Obviously, this book contains a lot of material. What mainly separates this book from others is the authors' presentation of their specialized SQL and UNIX shell code. The chapters on statistical measures, error handling, and exception reporting as well as the code on determining index fragmentation are also not easily found elsewhere. Conversely, some of the chapters (on Query Tuning and Datatypes) and appendices (Functions, Global Variables, and Set Commands) basically appear to be cut-and-pasted from the Sybase documentation. They also appear to have some redundancy.

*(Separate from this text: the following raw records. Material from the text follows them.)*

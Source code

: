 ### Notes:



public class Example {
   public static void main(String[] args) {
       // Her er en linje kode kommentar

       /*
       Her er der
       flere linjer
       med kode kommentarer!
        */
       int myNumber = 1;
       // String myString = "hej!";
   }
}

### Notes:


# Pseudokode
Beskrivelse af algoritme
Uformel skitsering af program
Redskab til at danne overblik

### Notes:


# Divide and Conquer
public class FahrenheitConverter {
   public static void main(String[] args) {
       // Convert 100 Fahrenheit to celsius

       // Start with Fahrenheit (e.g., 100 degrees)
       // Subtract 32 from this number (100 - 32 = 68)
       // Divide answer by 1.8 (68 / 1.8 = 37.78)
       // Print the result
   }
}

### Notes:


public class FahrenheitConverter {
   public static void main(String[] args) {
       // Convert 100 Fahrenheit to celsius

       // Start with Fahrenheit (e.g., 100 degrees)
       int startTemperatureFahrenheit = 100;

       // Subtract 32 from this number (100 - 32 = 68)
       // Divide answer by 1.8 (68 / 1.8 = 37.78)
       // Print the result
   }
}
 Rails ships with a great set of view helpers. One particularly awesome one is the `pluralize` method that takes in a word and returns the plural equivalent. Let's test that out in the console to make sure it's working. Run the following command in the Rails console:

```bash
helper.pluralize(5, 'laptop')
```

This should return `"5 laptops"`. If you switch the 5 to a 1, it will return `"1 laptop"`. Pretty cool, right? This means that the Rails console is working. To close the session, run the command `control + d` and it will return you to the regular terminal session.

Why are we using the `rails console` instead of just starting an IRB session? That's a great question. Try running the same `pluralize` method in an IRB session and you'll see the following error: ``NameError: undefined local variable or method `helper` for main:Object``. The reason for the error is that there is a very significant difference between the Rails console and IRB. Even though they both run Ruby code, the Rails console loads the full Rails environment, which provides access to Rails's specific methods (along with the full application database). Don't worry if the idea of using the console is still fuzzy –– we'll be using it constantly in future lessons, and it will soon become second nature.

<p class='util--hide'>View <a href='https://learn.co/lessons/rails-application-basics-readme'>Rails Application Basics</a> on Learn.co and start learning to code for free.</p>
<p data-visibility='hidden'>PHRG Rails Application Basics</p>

Other detriments appear to be an above-average number of technical and grammatical errors. For example, the clause on page 44 should be "group by op_services_run_id", not "group by count (op_services_run_id)". "Shared level locks do prevent others from reading ..." on page 251 is one of several obvious errors. The authors indicate that a second edition will be more carefully proofread.
Some of the best practices appear dubious to my subjective eyes. The group by clause is split onto two lines as is every column name and value in an insert statement (e.g., page 338). The authors favor views and disfavor dynamic SQL. The latter preference basically leads them into code parameterization at the shell level. The lengthy Korn shell in Appendix I demonstrates how to determine fragmentation from the UNIX level. The reviewer has not used this script but it appears as if it could be done just as well with dynamic SQL and "sp_" stored procedures.
If you want to have a single "generic reference book" instead of the Sybase manuals (Transact-SQL Guide, Reference Manuals, and Performance & Tuning Guides) and can recognize some obvious mistakes, then this text may fit your needs.